Black sheep, dark horses, underdogs. We like it when a rag-tag squad of these figurative animals rock it out, whatever “it” is that they love (team sports, civil rights issues, and improbable missions are all good bets). Today’s 212-word review discusses a delightful YA novel about four eclectic, very charming child champions. Plus, there’s trivia. Who doesn’t like trivia?
The View from Saturday, E. L. Konigsburg
This book for young folks tells a simple story that’s charmingly full of quirks. Each protagonist is introduced to us in just one chapter, and fades into the background during other portions, but Konigsburg packs so much detail into each backstory that the children feel like distinct, complete people. It’s also a tale of underdog triumph, which never hurts, and because it’s about Quiz Bowl, I learned a few actual facts along the way.

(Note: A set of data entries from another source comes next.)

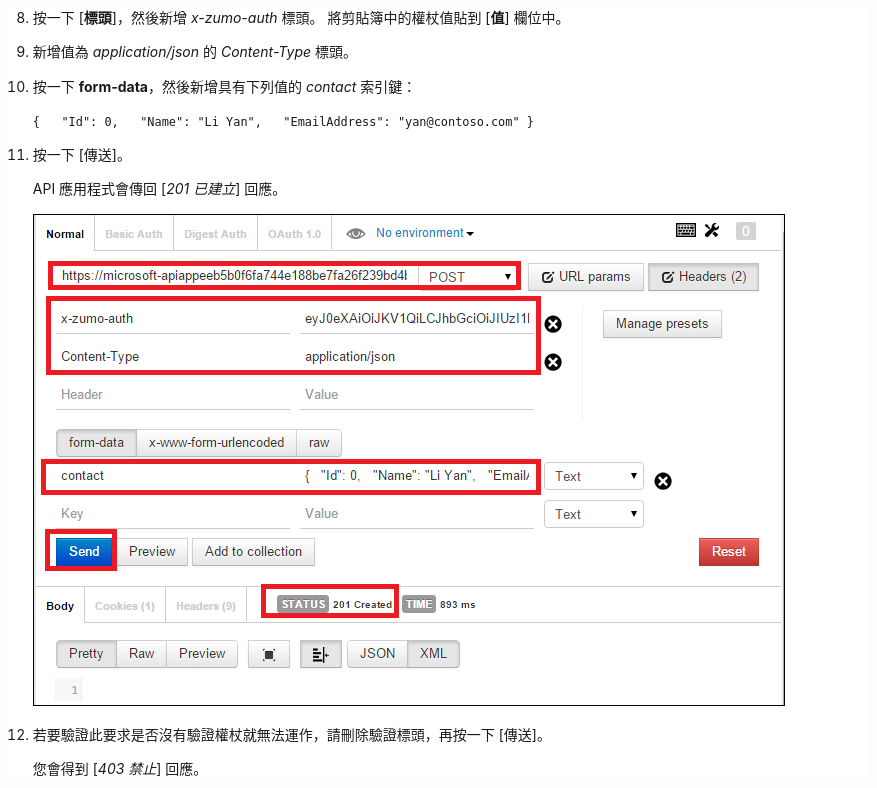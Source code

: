 8. 按一下 [**標頭**]，然後新增 *x-zumo-auth* 標頭。 將剪貼簿中的權杖值貼到 [**值**] 欄位中。

9. 新增值為 *application/json* 的 *Content-Type* 標頭。

10. 按一下 **form-data**，然後新增具有下列值的 *contact* 索引鍵：

        {   "Id": 0,   "Name": "Li Yan",   "EmailAddress": "yan@contoso.com" }

11. 按一下 [傳送]。

    API 應用程式會傳回 [*201 已建立*] 回應。

    ![新增標頭和內文](./media/app-service-api-dotnet-add-authentication/addcontact.png)

12. 若要驗證此要求是否沒有驗證權杖就無法運作，請刪除驗證標頭，再按一下 [傳送]。

    您會得到 [*403 禁止*] 回應。


[azure portal]: https://manage.windowsazure.com/ 
[azure preview portal]: https://portal.azure.com/ 
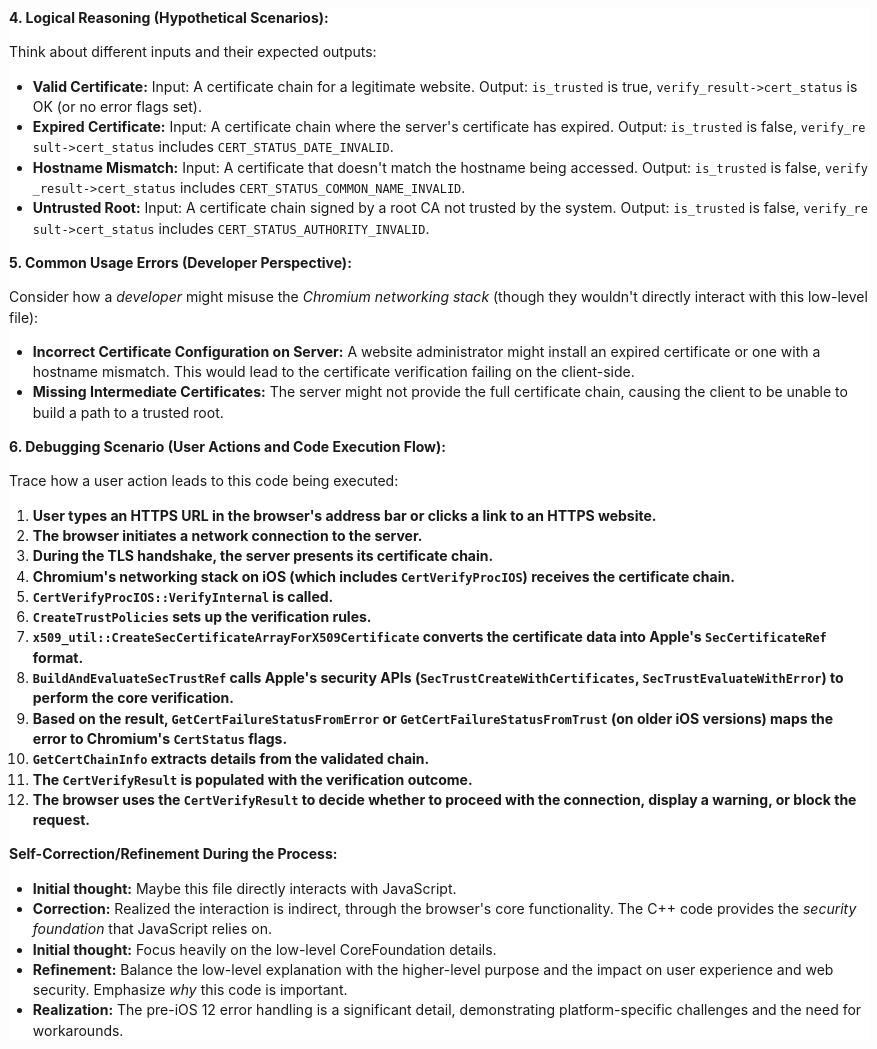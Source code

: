 **4. Logical Reasoning (Hypothetical Scenarios):**

Think about different inputs and their expected outputs:

* **Valid Certificate:**  Input: A certificate chain for a legitimate website. Output: `is_trusted` is true, `verify_result->cert_status` is OK (or no error flags set).
* **Expired Certificate:** Input: A certificate chain where the server's certificate has expired. Output: `is_trusted` is false, `verify_result->cert_status` includes `CERT_STATUS_DATE_INVALID`.
* **Hostname Mismatch:** Input: A certificate that doesn't match the hostname being accessed. Output: `is_trusted` is false, `verify_result->cert_status` includes `CERT_STATUS_COMMON_NAME_INVALID`.
* **Untrusted Root:** Input: A certificate chain signed by a root CA not trusted by the system. Output: `is_trusted` is false, `verify_result->cert_status` includes `CERT_STATUS_AUTHORITY_INVALID`.

**5. Common Usage Errors (Developer Perspective):**

Consider how a *developer* might misuse the *Chromium networking stack* (though they wouldn't directly interact with this low-level file):

* **Incorrect Certificate Configuration on Server:**  A website administrator might install an expired certificate or one with a hostname mismatch. This would lead to the certificate verification failing on the client-side.
* **Missing Intermediate Certificates:**  The server might not provide the full certificate chain, causing the client to be unable to build a path to a trusted root.

**6. Debugging Scenario (User Actions and Code Execution Flow):**

Trace how a user action leads to this code being executed:

1. **User types an HTTPS URL in the browser's address bar or clicks a link to an HTTPS website.**
2. **The browser initiates a network connection to the server.**
3. **During the TLS handshake, the server presents its certificate chain.**
4. **Chromium's networking stack on iOS (which includes `CertVerifyProcIOS`) receives the certificate chain.**
5. **`CertVerifyProcIOS::VerifyInternal` is called.**
6. **`CreateTrustPolicies` sets up the verification rules.**
7. **`x509_util::CreateSecCertificateArrayForX509Certificate` converts the certificate data into Apple's `SecCertificateRef` format.**
8. **`BuildAndEvaluateSecTrustRef` calls Apple's security APIs (`SecTrustCreateWithCertificates`, `SecTrustEvaluateWithError`) to perform the core verification.**
9. **Based on the result, `GetCertFailureStatusFromError` or `GetCertFailureStatusFromTrust` (on older iOS versions) maps the error to Chromium's `CertStatus` flags.**
10. **`GetCertChainInfo` extracts details from the validated chain.**
11. **The `CertVerifyResult` is populated with the verification outcome.**
12. **The browser uses the `CertVerifyResult` to decide whether to proceed with the connection, display a warning, or block the request.**

**Self-Correction/Refinement During the Process:**

* **Initial thought:**  Maybe this file directly interacts with JavaScript.
* **Correction:**  Realized the interaction is indirect, through the browser's core functionality. The C++ code provides the *security foundation* that JavaScript relies on.
* **Initial thought:** Focus heavily on the low-level CoreFoundation details.
* **Refinement:** Balance the low-level explanation with the higher-level purpose and the impact on user experience and web security. Emphasize *why* this code is important.
* **Realization:** The pre-iOS 12 error handling is a significant detail, demonstrating platform-specific challenges and the need for workarounds.

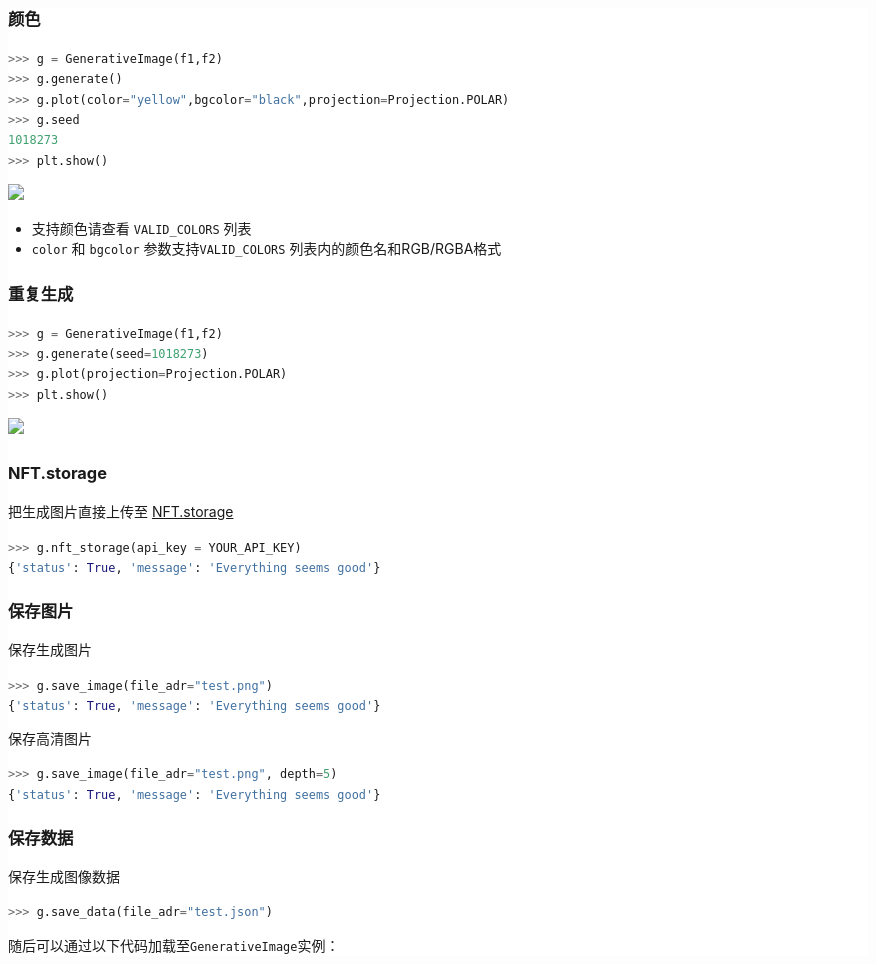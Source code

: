 ### 颜色
```py
>>> g = GenerativeImage(f1,f2)
>>> g.generate()
>>> g.plot(color="yellow",bgcolor="black",projection=Projection.POLAR)
>>> g.seed
1018273
>>> plt.show()
```
<img src="https://cdn.jsdelivr.net/gh/chinabiue/img@latest/giteepages/4.png">	

* 支持颜色请查看 `VALID_COLORS` 列表
* `color` 和 `bgcolor` 参数支持`VALID_COLORS` 列表内的颜色名和RGB/RGBA格式

### 重复生成
```py
>>> g = GenerativeImage(f1,f2)
>>> g.generate(seed=1018273)
>>> g.plot(projection=Projection.POLAR)
>>> plt.show()
```
<img src="https://cdn.jsdelivr.net/gh/chinabiue/img@latest/giteepages/5.png">	

### NFT.storage
把生成图片直接上传至 [NFT.storage](https://NFT.storage)

```py
>>> g.nft_storage(api_key = YOUR_API_KEY)
{'status': True, 'message': 'Everything seems good'}
```

### 保存图片
保存生成图片

```py
>>> g.save_image(file_adr="test.png")
{'status': True, 'message': 'Everything seems good'}
```
保存高清图片

```py
>>> g.save_image(file_adr="test.png", depth=5)
{'status': True, 'message': 'Everything seems good'}
```

### 保存数据
保存生成图像数据

```py
>>> g.save_data(file_adr="test.json")
```
随后可以通过以下代码加载至`GenerativeImage`实例：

One interesting thing about this book is that it’s written with five third-person point of view characters: four middle schoolers and one adult. It’s obvious to the reader that the four children are all outcasts who find solace in each others’ friendship, but Konigsburg provides nuance by writing Mrs. Olinski as another outsider seeking acceptance. I appreciate that the book treats Mrs. Olinski as a point of view character, because I think it’s hard for kids to learn that their teachers are human beings. I’m not sure I ever did learn that as a child.
Aside from the faintest shade of “Magical Asian” in the treatment of Julian’s father – which I registered but decided to move on from, unflapped – this was a lovely story, a discrete victory. Quiet and strong, like a perfect cup of tea.